Introduction Maas-Waalcanal line

The Maas-Waal canal-line - along the Maas-Waalcanal - was the outer-defence line between the major rivers Maas (Meuze) and Waal. It connected the Ysselline and the Maasline. In terms of location, it was the line of defences that was situated a little to the west of the city of Nijmegen [in the north] and the village of Mook [in the south]. It would get into full focus (again) when the Operation Market-Garden saw American airbornes land in the Nijmegen - Eindhoven corridor in September 1944. But let's get back to the very reason why those American airbornes were instructed to land four years later: the German invasion.

The Germans took an interest in the Nijmegen Waal-bridges and the canal bridges to the west and southwest of Nijmegen for one obvious reason: logistics. Sieged and intact Waal-bridges would ascertain a direct logistic link-up between the 26th Corps operation in the south of the Netherlands and the 10th Corps that executed an offensive against the Dutch centre. Such an open line of communication would make it easy to shift units about. And since the 18th Army - bearing the main part of the invasion of the Netherlands - was short of practically anything, it was very eager to have efficient lines of communication between its two most principle corpses in the country (whereas the third Corps, the airlanding corps, had already landed straight into the fortified heart of the country). The Nijmegen tastforce - called Gruppe Nimwegen or Gruppe N (Group N) - was formed by I./IR.484 (of 254.ID), which was reinforced with a number of antitankguns and light infantry guns as well as an SS armoured car squad that would be tasked with the avant-garde role.

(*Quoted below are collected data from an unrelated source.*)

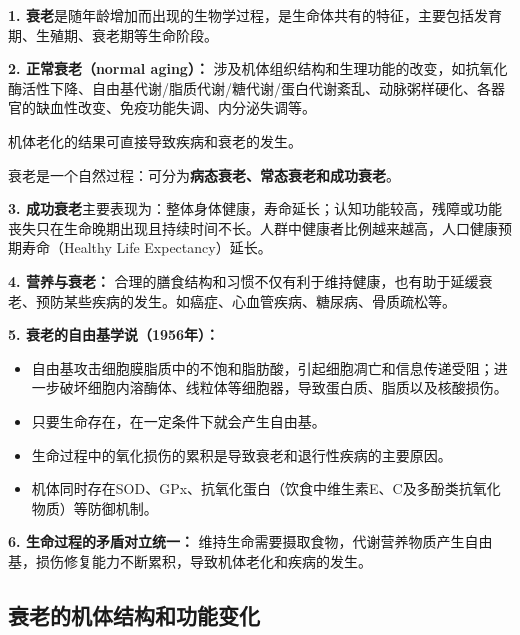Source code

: \begin{defbox}
\textbf{1. 衰老}是随年龄增加而出现的生物学过程，是生命体共有的特征，主要包括发育期、生殖期、衰老期等生命阶段。

\textbf{2. 正常衰老（normal aging）：}
涉及机体组织结构和生理功能的改变，如抗氧化酶活性下降、自由基代谢/脂质代谢/糖代谢/蛋白代谢紊乱、动脉粥样硬化、各器官的缺血性改变、免疫功能失调、内分泌失调等。

机体老化的结果可直接导致疾病和衰老的发生。

衰老是一个自然过程：可分为\textbf{病态衰老、常态衰老和成功衰老}。

\textbf{3. 成功衰老}主要表现为：整体身体健康，寿命延长；认知功能较高，残障或功能丧失只在生命晚期出现且持续时间不长。人群中健康者比例越来越高，人口健康预期寿命（Healthy Life Expectancy）延长。

\textbf{4. 营养与衰老：}
合理的膳食结构和习惯不仅有利于维持健康，也有助于延缓衰老、预防某些疾病的发生。如癌症、心血管疾病、糖尿病、骨质疏松等。

\textbf{5. 衰老的自由基学说（1956年）：}
\begin{itemize}[leftmargin=*]
    \item 自由基攻击细胞膜脂质中的不饱和脂肪酸，引起细胞凋亡和信息传递受阻；进一步破坏细胞内溶酶体、线粒体等细胞器，导致蛋白质、脂质以及核酸损伤。
    \item 只要生命存在，在一定条件下就会产生自由基。
    \item 生命过程中的氧化损伤的累积是导致衰老和退行性疾病的主要原因。
    \item 机体同时存在SOD、GPx、抗氧化蛋白（饮食中维生素E、C及多酚类抗氧化物质）等防御机制。
\end{itemize}

\textbf{6. 生命过程的矛盾对立统一：}
维持生命需要摄取食物，代谢营养物质产生自由基，损伤修复能力不断累积，导致机体老化和疾病的发生。
\end{defbox}

\subsection{衰老的机体结构和功能变化}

The canal bridges were of some value to the Germans if one or more could be sieged intact as well as the principle traffic bridge at the city of Grave. Again, the latter would be a principle target to the American airbornes four years later. Gaining an open rout via the canal and the Grave bridge would provide the 26th Corps with a much desired by-pass for its motorized units. The Corps commanded four traditional infantry divisions, a tank division and a motorized infantry division (SS-V Division). All of these had to be squeezed across the Meuze river in the very narrow room between Gennep and Mook. That was 15 km wide, but with only one principle route between Goch and Gennep. An alternative route for motorized traffic would therefore be ideal and thus the operations against the Maas-Waal canal bridges had been planned. The taking of the canal bridges and the subsequent push towards Grave was assigned to Gruppe Grave or Gruppe G (Group G). It comprised the SS Aufklärungsabteilung (SS reconnaissance battalion comprising 25 armoured cars, an antitank coy and two coys of motorized infantry), the 15th Heavy Machinegun Battalion (comprising four companies), a company of pioneers with light bridging material and a battalion of motorized light field howitzers.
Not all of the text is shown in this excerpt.